▶ [Task to complete]:
Repeat the entries exactly, and do not carry the pictures over.

▶ [Data extracts]:

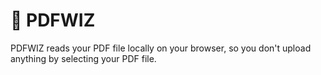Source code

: # 🧙‍ PDFWIZ
PDFWIZ reads your PDF file locally on your browser, so you don't upload anything by selecting your PDF file.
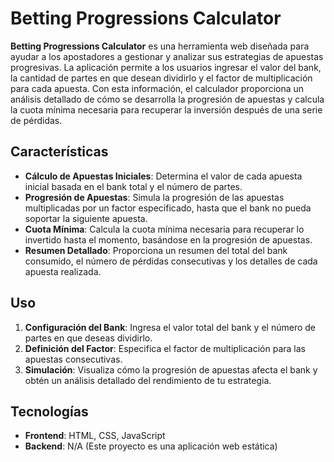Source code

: # Betting Progressions Calculator

**Betting Progressions Calculator** es una herramienta web diseñada para ayudar a los apostadores a gestionar y analizar sus estrategias de apuestas progresivas. La aplicación permite a los usuarios ingresar el valor del bank, la cantidad de partes en que desean dividirlo y el factor de multiplicación para cada apuesta. Con esta información, el calculador proporciona un análisis detallado de cómo se desarrolla la progresión de apuestas y calcula la cuota mínima necesaria para recuperar la inversión después de una serie de pérdidas.

## Características

- **Cálculo de Apuestas Iniciales**: Determina el valor de cada apuesta inicial basada en el bank total y el número de partes.
- **Progresión de Apuestas**: Simula la progresión de las apuestas multiplicadas por un factor especificado, hasta que el bank no pueda soportar la siguiente apuesta.
- **Cuota Mínima**: Calcula la cuota mínima necesaria para recuperar lo invertido hasta el momento, basándose en la progresión de apuestas.
- **Resumen Detallado**: Proporciona un resumen del total del bank consumido, el número de pérdidas consecutivas y los detalles de cada apuesta realizada.

## Uso

1. **Configuración del Bank**: Ingresa el valor total del bank y el número de partes en que deseas dividirlo.
2. **Definición del Factor**: Especifica el factor de multiplicación para las apuestas consecutivas.
3. **Simulación**: Visualiza cómo la progresión de apuestas afecta el bank y obtén un análisis detallado del rendimiento de tu estrategia.

## Tecnologías

- **Frontend**: HTML, CSS, JavaScript
- **Backend**: N/A (Este proyecto es una aplicación web estática)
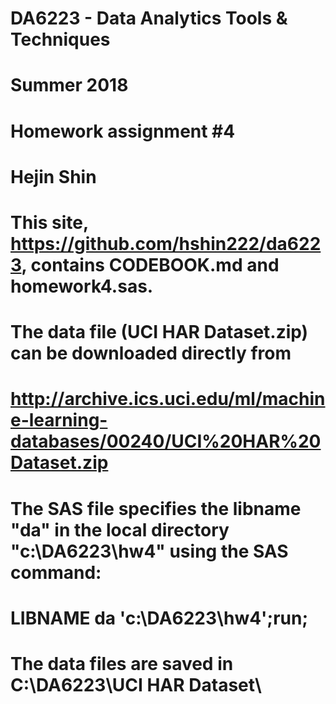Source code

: # DA6223 - Data Analytics Tools & Techniques
# Summer 2018
# Homework assignment #4 
# Hejin Shin 
#
# This site, https://github.com/hshin222/da6223, contains CODEBOOK.md and homework4.sas. 
# The data file (UCI HAR Dataset.zip) can be downloaded directly from 
# http://archive.ics.uci.edu/ml/machine-learning-databases/00240/UCI%20HAR%20Dataset.zip
#
# The SAS file specifies the libname "da" in the local directory "c:\DA6223\hw4" using the SAS command:
# LIBNAME da 'c:\DA6223\hw4';run;
#
# The data files are saved in C:\DA6223\UCI HAR Dataset\
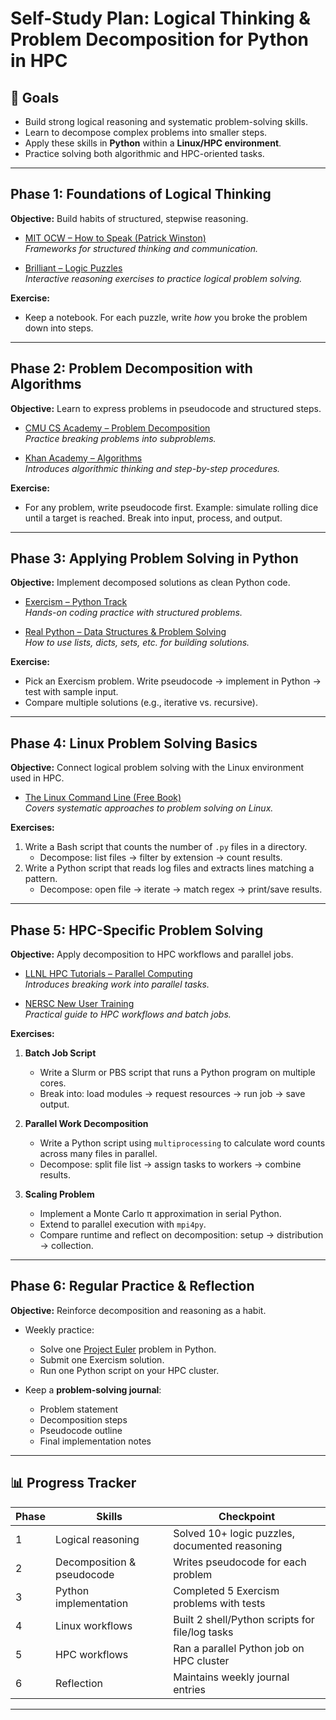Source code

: # Self-Study Plan: Logical Thinking & Problem Decomposition for Python in HPC

## 🎯 Goals
- Build strong logical reasoning and systematic problem-solving skills.  
- Learn to decompose complex problems into smaller steps.  
- Apply these skills in **Python** within a **Linux/HPC environment**.  
- Practice solving both algorithmic and HPC-oriented tasks.  

---

## Phase 1: Foundations of Logical Thinking
**Objective:** Build habits of structured, stepwise reasoning.

- [MIT OCW – How to Speak (Patrick Winston)](https://ocw.mit.edu/resources/res-tll-004-how-to-speak-january-iap-2018/)  
  *Frameworks for structured thinking and communication.*  

- [Brilliant – Logic Puzzles](https://brilliant.org/courses/logic/)  
  *Interactive reasoning exercises to practice logical problem solving.*  

**Exercise:**  
- Keep a notebook. For each puzzle, write *how* you broke the problem down into steps.  

---

## Phase 2: Problem Decomposition with Algorithms
**Objective:** Learn to express problems in pseudocode and structured steps.

- [CMU CS Academy – Problem Decomposition](https://academy.cs.cmu.edu/exercise_problems/problem-decomposition)  
  *Practice breaking problems into subproblems.*  

- [Khan Academy – Algorithms](https://www.khanacademy.org/computing/computer-science/algorithms)  
  *Introduces algorithmic thinking and step-by-step procedures.*  

**Exercise:**  
- For any problem, write pseudocode first. Example: simulate rolling dice until a target is reached. Break into input, process, and output.  

---

## Phase 3: Applying Problem Solving in Python
**Objective:** Implement decomposed solutions as clean Python code.

- [Exercism – Python Track](https://exercism.org/tracks/python)  
  *Hands-on coding practice with structured problems.*  

- [Real Python – Data Structures & Problem Solving](https://realpython.com/python-data-structures/)  
  *How to use lists, dicts, sets, etc. for building solutions.*  

**Exercise:**  
- Pick an Exercism problem. Write pseudocode → implement in Python → test with sample input.  
- Compare multiple solutions (e.g., iterative vs. recursive).  

---

## Phase 4: Linux Problem Solving Basics
**Objective:** Connect logical problem solving with the Linux environment used in HPC.

- [The Linux Command Line (Free Book)](https://linuxcommand.org/tlcl.php)  
  *Covers systematic approaches to problem solving on Linux.*  

**Exercises:**  
1. Write a Bash script that counts the number of `.py` files in a directory.  
   - Decompose: list files → filter by extension → count results.  
2. Write a Python script that reads log files and extracts lines matching a pattern.  
   - Decompose: open file → iterate → match regex → print/save results.  

---

## Phase 5: HPC-Specific Problem Solving
**Objective:** Apply decomposition to HPC workflows and parallel jobs.

- [LLNL HPC Tutorials – Parallel Computing](https://hpc-tutorials.llnl.gov/parallel_computing/)  
  *Introduces breaking work into parallel tasks.*  

- [NERSC New User Training](https://docs.nersc.gov/)  
  *Practical guide to HPC workflows and batch jobs.*  

**Exercises:**  
1. **Batch Job Script**  
   - Write a Slurm or PBS script that runs a Python program on multiple cores.  
   - Break into: load modules → request resources → run job → save output.  

2. **Parallel Work Decomposition**  
   - Write a Python script using `multiprocessing` to calculate word counts across many files in parallel.  
   - Decompose: split file list → assign tasks to workers → combine results.  

3. **Scaling Problem**  
   - Implement a Monte Carlo π approximation in serial Python.  
   - Extend to parallel execution with `mpi4py`.  
   - Compare runtime and reflect on decomposition: setup → distribution → collection.  

---

## Phase 6: Regular Practice & Reflection
**Objective:** Reinforce decomposition and reasoning as a habit.

- Weekly practice:
  - Solve one [Project Euler](https://projecteuler.net/) problem in Python.  
  - Submit one Exercism solution.  
  - Run one Python script on your HPC cluster.  

- Keep a **problem-solving journal**:
  - Problem statement  
  - Decomposition steps  
  - Pseudocode outline  
  - Final implementation notes  

---

## 📊 Progress Tracker

| Phase | Skills | Checkpoint |
|-------|--------|------------|
| 1 | Logical reasoning | Solved 10+ logic puzzles, documented reasoning |
| 2 | Decomposition & pseudocode | Writes pseudocode for each problem |
| 3 | Python implementation | Completed 5 Exercism problems with tests |
| 4 | Linux workflows | Built 2 shell/Python scripts for file/log tasks |
| 5 | HPC workflows | Ran a parallel Python job on HPC cluster |
| 6 | Reflection | Maintains weekly journal entries |

---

▶ [Answer for this exercise]:
Source code

: # 🧙‍ PDFWIZ
PDFWIZ reads your PDF file locally on your browser, so you don't upload anything by selecting your PDF file.
Source code

: # Betting Progressions Calculator

**Betting Progressions Calculator** es una herramienta web diseñada para ayudar a los apostadores a gestionar y analizar sus estrategias de apuestas progresivas. La aplicación permite a los usuarios ingresar el valor del bank, la cantidad de partes en que desean dividirlo y el factor de multiplicación para cada apuesta. Con esta información, el calculador proporciona un análisis detallado de cómo se desarrolla la progresión de apuestas y calcula la cuota mínima necesaria para recuperar la inversión después de una serie de pérdidas.

## Características

- **Cálculo de Apuestas Iniciales**: Determina el valor de cada apuesta inicial basada en el bank total y el número de partes.
- **Progresión de Apuestas**: Simula la progresión de las apuestas multiplicadas por un factor especificado, hasta que el bank no pueda soportar la siguiente apuesta.
- **Cuota Mínima**: Calcula la cuota mínima necesaria para recuperar lo invertido hasta el momento, basándose en la progresión de apuestas.
- **Resumen Detallado**: Proporciona un resumen del total del bank consumido, el número de pérdidas consecutivas y los detalles de cada apuesta realizada.

## Uso

1. **Configuración del Bank**: Ingresa el valor total del bank y el número de partes en que deseas dividirlo.
2. **Definición del Factor**: Especifica el factor de multiplicación para las apuestas consecutivas.
3. **Simulación**: Visualiza cómo la progresión de apuestas afecta el bank y obtén un análisis detallado del rendimiento de tu estrategia.

## Tecnologías

- **Frontend**: HTML, CSS, JavaScript
- **Backend**: N/A (Este proyecto es una aplicación web estática)
Source code

: # DA6223 - Data Analytics Tools & Techniques
# Summer 2018
# Homework assignment #4 
# Hejin Shin 
#
# This site, https://github.com/hshin222/da6223, contains CODEBOOK.md and homework4.sas. 
# The data file (UCI HAR Dataset.zip) can be downloaded directly from 
# http://archive.ics.uci.edu/ml/machine-learning-databases/00240/UCI%20HAR%20Dataset.zip
#
# The SAS file specifies the libname "da" in the local directory "c:\DA6223\hw4" using the SAS command:
# LIBNAME da 'c:\DA6223\hw4';run;
#
# The data files are saved in C:\DA6223\UCI HAR Dataset\
Source code

: # Self-Study Plan: Logical Thinking & Problem Decomposition for Python in HPC

## 🎯 Goals
- Build strong logical reasoning and systematic problem-solving skills.  
- Learn to decompose complex problems into smaller steps.  
- Apply these skills in **Python** within a **Linux/HPC environment**.  
- Practice solving both algorithmic and HPC-oriented tasks.  

---

## Phase 1: Foundations of Logical Thinking
**Objective:** Build habits of structured, stepwise reasoning.

- [MIT OCW – How to Speak (Patrick Winston)](https://ocw.mit.edu/resources/res-tll-004-how-to-speak-january-iap-2018/)  
  *Frameworks for structured thinking and communication.*  

- [Brilliant – Logic Puzzles](https://brilliant.org/courses/logic/)  
  *Interactive reasoning exercises to practice logical problem solving.*  

**Exercise:**  
- Keep a notebook. For each puzzle, write *how* you broke the problem down into steps.  

---

## Phase 2: Problem Decomposition with Algorithms
**Objective:** Learn to express problems in pseudocode and structured steps.

- [CMU CS Academy – Problem Decomposition](https://academy.cs.cmu.edu/exercise_problems/problem-decomposition)  
  *Practice breaking problems into subproblems.*  

- [Khan Academy – Algorithms](https://www.khanacademy.org/computing/computer-science/algorithms)  
  *Introduces algorithmic thinking and step-by-step procedures.*  

**Exercise:**  
- For any problem, write pseudocode first. Example: simulate rolling dice until a target is reached. Break into input, process, and output.  

---

## Phase 3: Applying Problem Solving in Python
**Objective:** Implement decomposed solutions as clean Python code.

- [Exercism – Python Track](https://exercism.org/tracks/python)  
  *Hands-on coding practice with structured problems.*  

- [Real Python – Data Structures & Problem Solving](https://realpython.com/python-data-structures/)  
  *How to use lists, dicts, sets, etc. for building solutions.*  

**Exercise:**  
- Pick an Exercism problem. Write pseudocode → implement in Python → test with sample input.  
- Compare multiple solutions (e.g., iterative vs. recursive).  

---

## Phase 4: Linux Problem Solving Basics
**Objective:** Connect logical problem solving with the Linux environment used in HPC.

- [The Linux Command Line (Free Book)](https://linuxcommand.org/tlcl.php)  
  *Covers systematic approaches to problem solving on Linux.*  

**Exercises:**  
1. Write a Bash script that counts the number of `.py` files in a directory.  
   - Decompose: list files → filter by extension → count results.  
2. Write a Python script that reads log files and extracts lines matching a pattern.  
   - Decompose: open file → iterate → match regex → print/save results.  

---

## Phase 5: HPC-Specific Problem Solving
**Objective:** Apply decomposition to HPC workflows and parallel jobs.

- [LLNL HPC Tutorials – Parallel Computing](https://hpc-tutorials.llnl.gov/parallel_computing/)  
  *Introduces breaking work into parallel tasks.*  

- [NERSC New User Training](https://docs.nersc.gov/)  
  *Practical guide to HPC workflows and batch jobs.*  

**Exercises:**  
1. **Batch Job Script**  
   - Write a Slurm or PBS script that runs a Python program on multiple cores.  
   - Break into: load modules → request resources → run job → save output.  

2. **Parallel Work Decomposition**  
   - Write a Python script using `multiprocessing` to calculate word counts across many files in parallel.  
   - Decompose: split file list → assign tasks to workers → combine results.  

3. **Scaling Problem**  
   - Implement a Monte Carlo π approximation in serial Python.  
   - Extend to parallel execution with `mpi4py`.  
   - Compare runtime and reflect on decomposition: setup → distribution → collection.  

---

## Phase 6: Regular Practice & Reflection
**Objective:** Reinforce decomposition and reasoning as a habit.

- Weekly practice:
  - Solve one [Project Euler](https://projecteuler.net/) problem in Python.  
  - Submit one Exercism solution.  
  - Run one Python script on your HPC cluster.  

- Keep a **problem-solving journal**:
  - Problem statement  
  - Decomposition steps  
  - Pseudocode outline  
  - Final implementation notes  

---

## 📊 Progress Tracker

| Phase | Skills | Checkpoint |
|-------|--------|------------|
| 1 | Logical reasoning | Solved 10+ logic puzzles, documented reasoning |
| 2 | Decomposition & pseudocode | Writes pseudocode for each problem |
| 3 | Python implementation | Completed 5 Exercism problems with tests |
| 4 | Linux workflows | Built 2 shell/Python scripts for file/log tasks |
| 5 | HPC workflows | Ran a parallel Python job on HPC cluster |
| 6 | Reflection | Maintains weekly journal entries |

---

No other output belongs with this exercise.